The CTIVD finds that, as of yet, insufficient safeguards for the protection of the individual in the context of the exchange and further processing of data within the framework of the investigated multilateral cooperation exist. For the exchange of data by the AIVD to be lawful, it is important that the current situation is not allowed to continue and that the degree of legal protection is improved. The CTIVD is of the opinion that, where the multilateral cooperation of the AIVD with foreign services lead to the joint retention and processing of personal data or the joint exercise of (investigatory) powers, a joint responsibility exists. Each of the cooperating services is responsible for the whole i.e. for the consequences of potential unlawful actions. It is necessary in this connection that the cooperating services decide together which concrete multilateral safeguards they will jointly establish for the protection of the rights of the individual. The general data protection principles are leading here. The CTIVD finds that the multilateral safeguards within the CTG have only been implemented to a limited extent. In the context of sigint cooperation there is a higher degree of data protection.

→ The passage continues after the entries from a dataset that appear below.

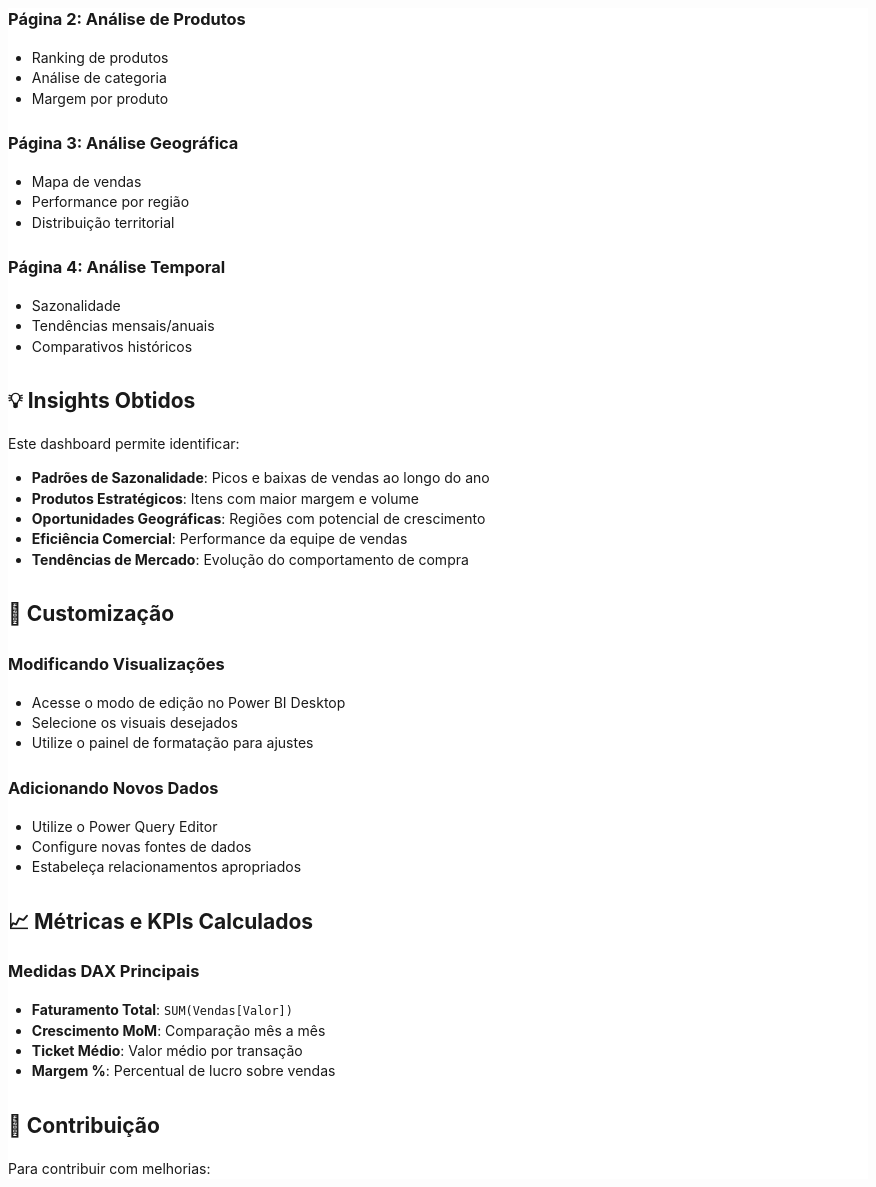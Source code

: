 ### Página 2: Análise de Produtos
- Ranking de produtos
- Análise de categoria
- Margem por produto

### Página 3: Análise Geográfica
- Mapa de vendas
- Performance por região
- Distribuição territorial

### Página 4: Análise Temporal
- Sazonalidade
- Tendências mensais/anuais
- Comparativos históricos

## 💡 Insights Obtidos

Este dashboard permite identificar:
- **Padrões de Sazonalidade**: Picos e baixas de vendas ao longo do ano
- **Produtos Estratégicos**: Itens com maior margem e volume
- **Oportunidades Geográficas**: Regiões com potencial de crescimento
- **Eficiência Comercial**: Performance da equipe de vendas
- **Tendências de Mercado**: Evolução do comportamento de compra

## 🔧 Customização

### Modificando Visualizações
- Acesse o modo de edição no Power BI Desktop
- Selecione os visuais desejados
- Utilize o painel de formatação para ajustes

### Adicionando Novos Dados
- Utilize o Power Query Editor
- Configure novas fontes de dados
- Estabeleça relacionamentos apropriados

## 📈 Métricas e KPIs Calculados

### Medidas DAX Principais
- **Faturamento Total**: `SUM(Vendas[Valor])`
- **Crescimento MoM**: Comparação mês a mês
- **Ticket Médio**: Valor médio por transação
- **Margem %**: Percentual de lucro sobre vendas

## 🤝 Contribuição

Para contribuir com melhorias:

The CTIVD assessed the exchange of data by the AIVD against the ISS Act 2002 (and the ISS Act 2017). It is of the opinion that the current practice of this data exchange is largely within the limitations set by the legal requirements. There are two counts of structural unlawful conduct: the failure to perform a risk assessment on the basis of the (legal) criteria applicable to the cooperation with foreign services and the failure to provide an indication of the reliability of the data provided by the AIVD. On one count there is incidental unlawful conduct: for a five-month period there was no authorisation by the Minister of the Interior (and the Minister of Defence) to provide unevaluated data in the context of sigint cooperation. Except for these instances of unlawful conduct, the CTIVD has not come across any personal data provided by the AIVD in a multilateral context that did not meet the requirements of necessity, propriety and due care.
Because of the threat emanating from jihadism and its cross-border nature, it is necessary for the AIVD to cooperate with the intelligence and security services of other countries. However, the CTIVD has identified certain risk areas where insufficient safeguards exist for the protection of the individual. One example is the risk of the cooperating services constantly lowering the threshold for the exchange of data, which may compromise the protection of the fundamental rights of citizens. Another risk is the development of a growing database, in which it is not sufficiently clear how to assess the correctness and reliability of the data it contains. Another conceivable risk concerns the increasingly frequent exchange of personal data orally. These and other risks have not yet or rarely manifested themselves in practice. Nonetheless it is of vital importance that these risks are already taken into account, as they may in the near future result in unlawful conduct on the part of the AIVD in its multilateral cooperation with foreign services. The CTIVD makes recommendations aimed at creating additional safeguards in order to prevent unlawful conduct from occurring. With this, the CTIVD aims to ensure a more stringent protection regime and to allow for effective oversight.